Contrary to general belief, several pups can feel chilly when the temperature drops. While, some dog breeds like Huskies are more tolerant of such weather, others are quite sensitive to it. In general, the vet explains, a dog’s tolerance to the cold depends on several factors like fur length, age, diet, health condition, among others.

Those most vulnerable are elderly dogs, puppies, and those with short fur. Therefore, we must take great care to shield them from the icy weather.

When out for a walk, Ginargyros mentions, if your pet starts trembling, appears anxious, makes frequent stops, or is tries to find warm spots to hide, it’s best you return them home as quickly as possible, as these could be the first symptoms of hypothermia. If they persist, you should contact your veterinarian immediately.
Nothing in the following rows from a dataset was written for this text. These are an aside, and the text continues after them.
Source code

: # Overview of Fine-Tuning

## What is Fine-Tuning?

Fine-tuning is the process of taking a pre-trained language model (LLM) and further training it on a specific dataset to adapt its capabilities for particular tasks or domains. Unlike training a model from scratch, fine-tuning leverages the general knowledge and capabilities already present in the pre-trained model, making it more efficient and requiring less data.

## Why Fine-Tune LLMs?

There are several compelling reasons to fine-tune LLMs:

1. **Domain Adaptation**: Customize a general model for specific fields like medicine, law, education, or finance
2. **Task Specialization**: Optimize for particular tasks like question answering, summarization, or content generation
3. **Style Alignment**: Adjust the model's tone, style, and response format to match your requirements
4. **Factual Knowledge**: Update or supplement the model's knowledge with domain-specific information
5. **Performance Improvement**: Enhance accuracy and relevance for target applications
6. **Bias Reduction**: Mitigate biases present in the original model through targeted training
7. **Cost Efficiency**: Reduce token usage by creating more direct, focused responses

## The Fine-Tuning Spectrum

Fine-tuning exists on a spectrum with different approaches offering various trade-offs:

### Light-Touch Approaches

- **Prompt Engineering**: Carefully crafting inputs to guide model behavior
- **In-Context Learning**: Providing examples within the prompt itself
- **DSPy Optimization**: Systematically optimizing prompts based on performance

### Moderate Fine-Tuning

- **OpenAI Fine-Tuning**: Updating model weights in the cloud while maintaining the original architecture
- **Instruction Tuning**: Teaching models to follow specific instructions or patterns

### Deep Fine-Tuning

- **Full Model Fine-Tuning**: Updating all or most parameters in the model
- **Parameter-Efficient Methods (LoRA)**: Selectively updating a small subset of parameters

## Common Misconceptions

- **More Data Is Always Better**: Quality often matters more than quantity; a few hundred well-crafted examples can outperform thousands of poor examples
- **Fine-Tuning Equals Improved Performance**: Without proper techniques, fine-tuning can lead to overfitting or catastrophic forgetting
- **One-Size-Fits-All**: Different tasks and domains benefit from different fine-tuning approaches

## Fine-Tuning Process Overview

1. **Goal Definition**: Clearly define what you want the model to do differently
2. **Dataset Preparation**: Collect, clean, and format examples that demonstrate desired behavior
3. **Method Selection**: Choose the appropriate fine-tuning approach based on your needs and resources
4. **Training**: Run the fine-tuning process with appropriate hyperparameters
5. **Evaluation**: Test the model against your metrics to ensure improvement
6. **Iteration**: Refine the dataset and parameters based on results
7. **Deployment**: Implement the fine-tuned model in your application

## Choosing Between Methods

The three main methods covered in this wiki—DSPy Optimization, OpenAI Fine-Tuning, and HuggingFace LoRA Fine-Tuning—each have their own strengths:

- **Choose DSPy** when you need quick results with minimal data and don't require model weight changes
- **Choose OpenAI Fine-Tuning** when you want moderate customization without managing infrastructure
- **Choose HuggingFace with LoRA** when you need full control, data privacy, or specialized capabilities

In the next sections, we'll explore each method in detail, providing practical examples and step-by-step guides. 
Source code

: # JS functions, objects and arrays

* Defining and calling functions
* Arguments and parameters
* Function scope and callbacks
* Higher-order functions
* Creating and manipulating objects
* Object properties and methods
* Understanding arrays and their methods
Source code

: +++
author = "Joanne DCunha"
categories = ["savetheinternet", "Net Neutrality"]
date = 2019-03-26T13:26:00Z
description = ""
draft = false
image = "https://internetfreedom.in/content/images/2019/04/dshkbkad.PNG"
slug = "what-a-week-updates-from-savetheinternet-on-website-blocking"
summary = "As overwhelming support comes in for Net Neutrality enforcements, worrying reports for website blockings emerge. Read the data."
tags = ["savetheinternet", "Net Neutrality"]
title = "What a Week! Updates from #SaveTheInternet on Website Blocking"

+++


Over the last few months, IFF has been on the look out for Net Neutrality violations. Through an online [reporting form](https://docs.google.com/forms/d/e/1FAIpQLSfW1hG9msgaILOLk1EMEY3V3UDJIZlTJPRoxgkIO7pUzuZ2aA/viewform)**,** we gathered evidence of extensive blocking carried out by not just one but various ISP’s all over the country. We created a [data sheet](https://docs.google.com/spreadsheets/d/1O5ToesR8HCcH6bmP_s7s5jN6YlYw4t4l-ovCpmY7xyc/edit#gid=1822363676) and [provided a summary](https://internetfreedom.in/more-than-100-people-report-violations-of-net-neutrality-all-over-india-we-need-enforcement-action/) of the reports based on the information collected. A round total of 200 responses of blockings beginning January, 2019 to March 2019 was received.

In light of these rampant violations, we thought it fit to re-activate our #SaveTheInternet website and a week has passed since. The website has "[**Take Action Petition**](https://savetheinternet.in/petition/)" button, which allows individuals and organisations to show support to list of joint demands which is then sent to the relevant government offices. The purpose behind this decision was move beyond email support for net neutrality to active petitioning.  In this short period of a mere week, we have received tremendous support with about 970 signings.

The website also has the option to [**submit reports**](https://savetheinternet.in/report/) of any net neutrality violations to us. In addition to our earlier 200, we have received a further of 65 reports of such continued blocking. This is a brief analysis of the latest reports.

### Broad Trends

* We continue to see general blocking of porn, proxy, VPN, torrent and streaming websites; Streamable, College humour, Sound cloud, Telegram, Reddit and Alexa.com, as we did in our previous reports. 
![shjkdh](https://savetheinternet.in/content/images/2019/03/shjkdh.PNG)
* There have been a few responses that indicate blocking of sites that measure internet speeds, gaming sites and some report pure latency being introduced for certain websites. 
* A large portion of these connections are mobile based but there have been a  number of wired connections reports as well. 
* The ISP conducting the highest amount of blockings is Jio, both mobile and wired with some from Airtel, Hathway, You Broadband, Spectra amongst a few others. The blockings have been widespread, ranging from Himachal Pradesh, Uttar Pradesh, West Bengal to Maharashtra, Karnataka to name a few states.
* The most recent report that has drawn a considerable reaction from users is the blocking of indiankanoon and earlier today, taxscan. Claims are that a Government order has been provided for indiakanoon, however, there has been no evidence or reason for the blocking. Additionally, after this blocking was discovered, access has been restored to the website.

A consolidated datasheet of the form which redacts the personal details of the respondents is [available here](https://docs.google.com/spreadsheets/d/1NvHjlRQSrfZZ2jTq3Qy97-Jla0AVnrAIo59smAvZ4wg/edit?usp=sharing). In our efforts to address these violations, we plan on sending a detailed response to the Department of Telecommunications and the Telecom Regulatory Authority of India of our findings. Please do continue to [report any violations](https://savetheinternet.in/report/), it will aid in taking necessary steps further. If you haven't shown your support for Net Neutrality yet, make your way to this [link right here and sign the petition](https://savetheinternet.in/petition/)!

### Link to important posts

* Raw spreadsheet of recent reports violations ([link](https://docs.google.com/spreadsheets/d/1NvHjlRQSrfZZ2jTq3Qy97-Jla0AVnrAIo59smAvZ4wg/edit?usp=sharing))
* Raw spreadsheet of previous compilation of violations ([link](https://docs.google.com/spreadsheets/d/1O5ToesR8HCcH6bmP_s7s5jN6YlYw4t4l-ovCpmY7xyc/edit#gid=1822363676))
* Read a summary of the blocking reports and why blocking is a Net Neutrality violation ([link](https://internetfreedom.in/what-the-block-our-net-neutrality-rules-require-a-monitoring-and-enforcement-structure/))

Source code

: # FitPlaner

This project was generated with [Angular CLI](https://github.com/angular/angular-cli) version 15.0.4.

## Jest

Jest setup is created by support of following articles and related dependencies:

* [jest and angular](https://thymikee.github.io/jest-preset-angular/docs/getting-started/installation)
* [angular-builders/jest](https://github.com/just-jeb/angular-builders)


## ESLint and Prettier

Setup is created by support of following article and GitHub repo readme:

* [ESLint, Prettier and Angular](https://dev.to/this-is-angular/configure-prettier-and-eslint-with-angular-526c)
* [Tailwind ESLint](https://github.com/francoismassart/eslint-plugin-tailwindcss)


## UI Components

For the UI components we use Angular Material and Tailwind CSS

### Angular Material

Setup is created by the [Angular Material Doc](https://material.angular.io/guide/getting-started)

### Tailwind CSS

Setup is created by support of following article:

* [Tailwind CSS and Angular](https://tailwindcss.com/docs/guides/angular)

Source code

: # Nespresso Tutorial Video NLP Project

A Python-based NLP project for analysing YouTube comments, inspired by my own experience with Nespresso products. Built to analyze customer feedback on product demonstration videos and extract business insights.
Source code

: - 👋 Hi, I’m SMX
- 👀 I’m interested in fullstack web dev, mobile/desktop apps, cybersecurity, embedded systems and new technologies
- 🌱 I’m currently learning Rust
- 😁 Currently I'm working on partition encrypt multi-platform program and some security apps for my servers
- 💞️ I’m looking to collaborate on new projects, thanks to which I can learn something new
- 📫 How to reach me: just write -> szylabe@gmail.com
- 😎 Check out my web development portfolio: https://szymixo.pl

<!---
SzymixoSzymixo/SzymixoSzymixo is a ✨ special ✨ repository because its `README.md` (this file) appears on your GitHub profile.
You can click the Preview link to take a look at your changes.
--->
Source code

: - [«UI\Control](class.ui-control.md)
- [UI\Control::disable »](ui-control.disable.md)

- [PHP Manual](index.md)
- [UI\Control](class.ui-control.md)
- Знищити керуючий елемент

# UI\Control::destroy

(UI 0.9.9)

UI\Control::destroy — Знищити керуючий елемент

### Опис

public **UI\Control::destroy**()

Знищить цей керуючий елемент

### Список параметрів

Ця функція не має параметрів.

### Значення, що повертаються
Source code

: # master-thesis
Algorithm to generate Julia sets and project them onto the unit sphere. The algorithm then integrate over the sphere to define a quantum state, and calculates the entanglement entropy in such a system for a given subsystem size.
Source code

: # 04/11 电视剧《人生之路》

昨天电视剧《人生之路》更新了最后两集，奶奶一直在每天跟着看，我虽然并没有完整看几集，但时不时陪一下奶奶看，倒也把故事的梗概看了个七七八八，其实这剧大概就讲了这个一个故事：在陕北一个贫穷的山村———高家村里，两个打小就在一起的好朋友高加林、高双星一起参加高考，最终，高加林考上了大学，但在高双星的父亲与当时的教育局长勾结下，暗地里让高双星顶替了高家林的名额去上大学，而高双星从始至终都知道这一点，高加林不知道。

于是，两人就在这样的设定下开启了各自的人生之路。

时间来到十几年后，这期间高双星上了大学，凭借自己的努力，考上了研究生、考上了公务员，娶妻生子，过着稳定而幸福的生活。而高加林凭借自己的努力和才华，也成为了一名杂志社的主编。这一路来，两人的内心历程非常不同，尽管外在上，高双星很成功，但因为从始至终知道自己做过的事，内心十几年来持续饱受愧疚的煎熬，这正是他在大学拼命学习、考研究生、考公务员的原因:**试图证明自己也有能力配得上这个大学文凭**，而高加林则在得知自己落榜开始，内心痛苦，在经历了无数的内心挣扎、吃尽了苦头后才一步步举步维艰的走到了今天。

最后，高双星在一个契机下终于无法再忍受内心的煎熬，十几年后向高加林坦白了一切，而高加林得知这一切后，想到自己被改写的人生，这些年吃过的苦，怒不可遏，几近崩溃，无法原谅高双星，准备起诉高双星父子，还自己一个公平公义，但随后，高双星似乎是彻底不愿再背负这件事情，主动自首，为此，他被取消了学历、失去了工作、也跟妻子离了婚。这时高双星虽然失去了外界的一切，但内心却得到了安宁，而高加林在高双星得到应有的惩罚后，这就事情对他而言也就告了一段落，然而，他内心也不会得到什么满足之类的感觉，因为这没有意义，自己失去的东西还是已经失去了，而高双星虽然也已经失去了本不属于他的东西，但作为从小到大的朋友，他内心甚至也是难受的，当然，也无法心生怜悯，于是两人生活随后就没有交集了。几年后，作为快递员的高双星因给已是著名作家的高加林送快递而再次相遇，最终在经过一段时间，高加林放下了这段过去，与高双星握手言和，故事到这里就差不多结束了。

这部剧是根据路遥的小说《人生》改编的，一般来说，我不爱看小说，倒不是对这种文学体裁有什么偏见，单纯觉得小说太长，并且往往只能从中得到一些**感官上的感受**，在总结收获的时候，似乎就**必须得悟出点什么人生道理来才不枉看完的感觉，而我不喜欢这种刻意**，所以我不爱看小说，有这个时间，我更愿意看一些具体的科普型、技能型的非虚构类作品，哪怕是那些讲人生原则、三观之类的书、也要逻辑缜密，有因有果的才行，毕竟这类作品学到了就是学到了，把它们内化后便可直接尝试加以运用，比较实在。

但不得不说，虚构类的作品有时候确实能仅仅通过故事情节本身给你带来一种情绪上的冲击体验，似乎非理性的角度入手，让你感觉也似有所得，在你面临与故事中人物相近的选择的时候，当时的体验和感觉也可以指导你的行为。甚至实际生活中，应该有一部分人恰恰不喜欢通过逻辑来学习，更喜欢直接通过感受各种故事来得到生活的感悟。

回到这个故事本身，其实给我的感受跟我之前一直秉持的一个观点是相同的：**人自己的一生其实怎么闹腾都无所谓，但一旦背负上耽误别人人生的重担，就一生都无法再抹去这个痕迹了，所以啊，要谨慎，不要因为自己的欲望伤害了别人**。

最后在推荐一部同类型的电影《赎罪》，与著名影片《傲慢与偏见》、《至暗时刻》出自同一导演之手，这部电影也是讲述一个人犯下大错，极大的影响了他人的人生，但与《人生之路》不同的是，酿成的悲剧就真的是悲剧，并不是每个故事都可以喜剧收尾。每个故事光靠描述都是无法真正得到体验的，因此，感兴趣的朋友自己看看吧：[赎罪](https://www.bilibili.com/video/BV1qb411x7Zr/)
Dogs suffering from diseases, especially arthritis and hormonal issues, the vet explains, need extra care during the winter. Be very strict with their medicine and ready to offer any further assistance required.

Dogs tend to get lost more easily in the winter as snow and ice can cover familiar smells and signs that can help them find their way back home. Make sure your contact information on their chip or collar is up to date, Ginargyros asserts.

If the dog must stay outside the house for a period of time, ensure that you have provided a well-sheltered space filled with blankets to shield them from the cold as much as possible. He also advises the use of special heated bowls as they prevent freezing despite the low temperature.

Never allow your dog access to any anti-freeze fluids or sprays you might have lying around, the vet stresses, as they are highly toxic, and make sure you clean after every use.

Ginargyros offers a final note for all the cats out there. Kitties often hide under the hood of the car to find warmth. He urges that before turning the engine on, drivers tap the hood or give a honk or two to prevent any tragic accidents.